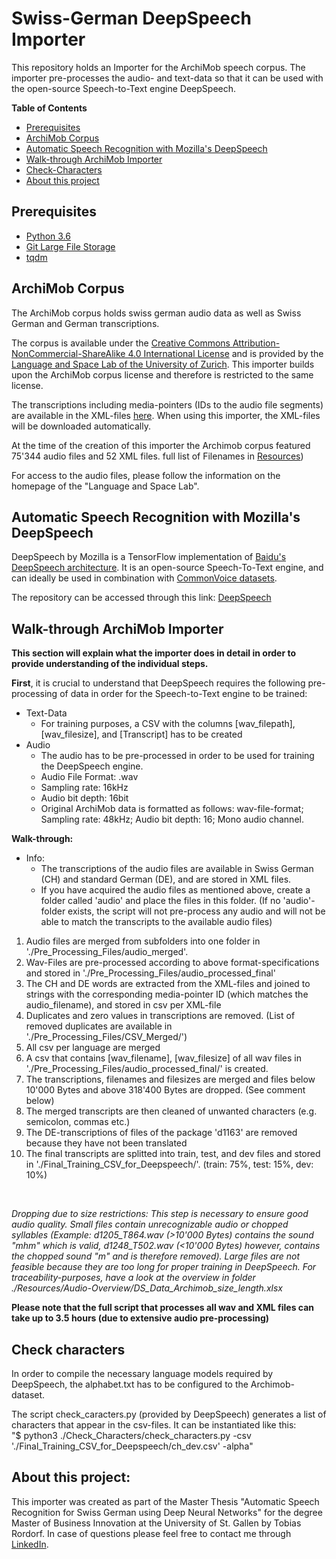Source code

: # Swiss-German DeepSpeech Importer

This repository holds an Importer for the ArchiMob speech corpus.
The importer pre-processes the audio- and text-data so that it can be used with the open-source Speech-to-Text engine DeepSpeech.

**Table of Contents**

- [Prerequisites](#prerequisites)
- [ArchiMob Corpus](#ArchiMob-Corpus)
- [Automatic Speech Recognition with Mozilla's DeepSpeech](#Automatic-Speech-Recognition-with-Mozilla's-DeepSpeech)
- [Walk-through ArchiMob Importer](#Walk-through-ArchiMob-Importer)
- [Check-Characters](#Check-Characters)
- [About this project](#About-this-project)

<h>


## Prerequisites

* [Python 3.6](https://www.python.org/)
* [Git Large File Storage](https://git-lfs.github.com/)
* [tqdm](https://pypi.org/project/tqdm/)


## ArchiMob Corpus

<p>The ArchiMob corpus holds swiss german audio data as well as Swiss German and German transcriptions. </p>
<p>The corpus is available under the <a href='https://creativecommons.org/licenses/by-nc-sa/4.0/'>Creative Commons Attribution-NonCommercial-ShareAlike 4.0 International License</a> and is provided by the <a href='https://www.spur.uzh.ch/en/departments/research/textgroup/ArchiMob.html'>Language and Space Lab of the University of Zurich</a>. This importer builds upon the ArchiMob corpus license and therefore is restricted to the same license.</p>

<p>The transcriptions including media-pointers (IDs to the audio file segments) are available in the XML-files <a href='https://www.spur.uzh.ch/en/departments/research/textgroup/ArchiMob.html'>here</a>. When using this importer, the XML-files will be downloaded automatically.</p>

<p>At the time of the creation of this importer the Archimob corpus featured 75'344 audio files and 52 XML files. full list of Filenames in <a href='https://github.com/tobiasrordorf/swissgerman-deepspeech-importer/tree/master/Resources'>Resources</a>)</p>

<p>For access to the audio files, please follow the information on the homepage of the "Language and Space Lab".</p>


## Automatic Speech Recognition with Mozilla's DeepSpeech

<p> DeepSpeech by Mozilla is a TensorFlow implementation of <a href='https://arxiv.org/abs/1412.5567'>Baidu's DeepSpeech architecture</a>. It is an open-source Speech-To-Text engine, and can ideally be used in combination with <a href='https://voice.mozilla.org/'>CommonVoice datasets</a>.</p>
<p>The repository can be accessed through this link: <a href='https://github.com/mozilla/DeepSpeech'> DeepSpeech</a> </p>

## Walk-through ArchiMob Importer

<b>This section will explain what the importer does in detail in order to provide understanding of the individual steps.</b>

<b>First</b>, it is crucial to understand that DeepSpeech requires the following pre-processing of data in order for the Speech-to-Text engine to be trained:
- Text-Data
  - For training purposes, a CSV with the columns [wav_filepath], [wav_filesize], and [Transcript] has to be created
- Audio
  - The audio has to be pre-processed in order to be used for training the DeepSpeech engine.
  - Audio File Format: .wav
  - Sampling rate: 16kHz
  - Audio bit depth: 16bit
  - Original ArchiMob data is formatted as follows: wav-file-format; Sampling rate: 48kHz; Audio bit depth: 16; Mono audio channel.

<b>Walk-through:</b>

- Info:
  - The transcriptions of the audio files are available in Swiss German (CH) and standard German (DE), and are stored in XML files.
  - If you have acquired the audio files as mentioned above, create a folder called 'audio' and place the files in this folder. (If no 'audio'-folder exists, the script will not pre-process any audio and will not be able to match the transcripts to the available audio files)

1. Audio files are merged from subfolders into one folder in './Pre_Processing_Files/audio_merged'.
2. Wav-Files are pre-processed according to above format-specifications and stored in './Pre_Processing_Files/audio_processed_final'
3. The CH and DE words are extracted from the XML-files and joined to strings with the corresponding media-pointer ID (which matches the audio_filename), and stored in csv per XML-file
4. Duplicates and zero values in transcriptions  are removed. (List of removed duplicates are available in './Pre_Processing_Files/CSV_Merged/')
5. All csv per language are merged
6. A csv that contains [wav_filename], [wav_filesize] of all wav files in './Pre_Processing_Files/audio_processed_final/' is created.
7. The transcriptions, filenames and filesizes are merged and files below 10'000 Bytes and above 318'400 Bytes are dropped. (See comment below)
8. The merged transcripts are then cleaned of unwanted characters (e.g. semicolon, commas etc.)
9. The DE-transcriptions of files of the package 'd1163' are removed because they have not been translated
10. The final transcripts are splitted into train, test, and dev files and stored in './Final_Training_CSV_for_Deepspeech/'. (train: 75%, test: 15%, dev: 10%)

<br>

<i>Dropping due to size restrictions: This step is necessary to ensure good audio quality. Small files contain unrecognizable audio or chopped syllables (Example: d1205_T864.wav (>10'000 Bytes) contains the sound "mhm" which is valid, d1248_T502.wav (<10'000 Bytes) however, contains the chopped sound "m" and is therefore removed). Large files are not feasible because they are too long for proper training in DeepSpeech. For traceability-purposes, have a look at the overview in folder ./Resources/Audio-Overview/DS_Data_Archimob_size_length.xlsx</i>

<b> Please note that the full script that processes all wav and XML files can take up to 3.5 hours (due to extensive audio pre-processing)</b>

## Check characters

<p> In order to compile the necessary language models required by DeepSpeech, the alphabet.txt has to be configured to the Archimob-dataset.</p>
<p> The script check_caracters.py (provided by DeepSpeech) generates a list of characters that appear in the csv-files. It can be instantiated like this: <br>
"$ python3 ./Check_Characters/check_characters.py -csv './Final_Training_CSV_for_Deepspeech/ch_dev.csv' -alpha"</p>


## About this project:

<p>This importer was created as part of the Master Thesis "Automatic Speech Recognition for Swiss German using Deep Neural Networks" for the degree Master of Business Innovation at the University of St. Gallen by Tobias Rordorf. In case of questions please feel free to contact me through <a href='https://www.linkedin.com/in/tobiasrordorf/'>LinkedIn</a>.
· · · · · · ·
REQUIREMENT: Copy each line from the data that features the string "project".

FINAL ANSWER:
- [About this project](#About-this-project)
* [tqdm](https://pypi.org/project/tqdm/)
## About this project:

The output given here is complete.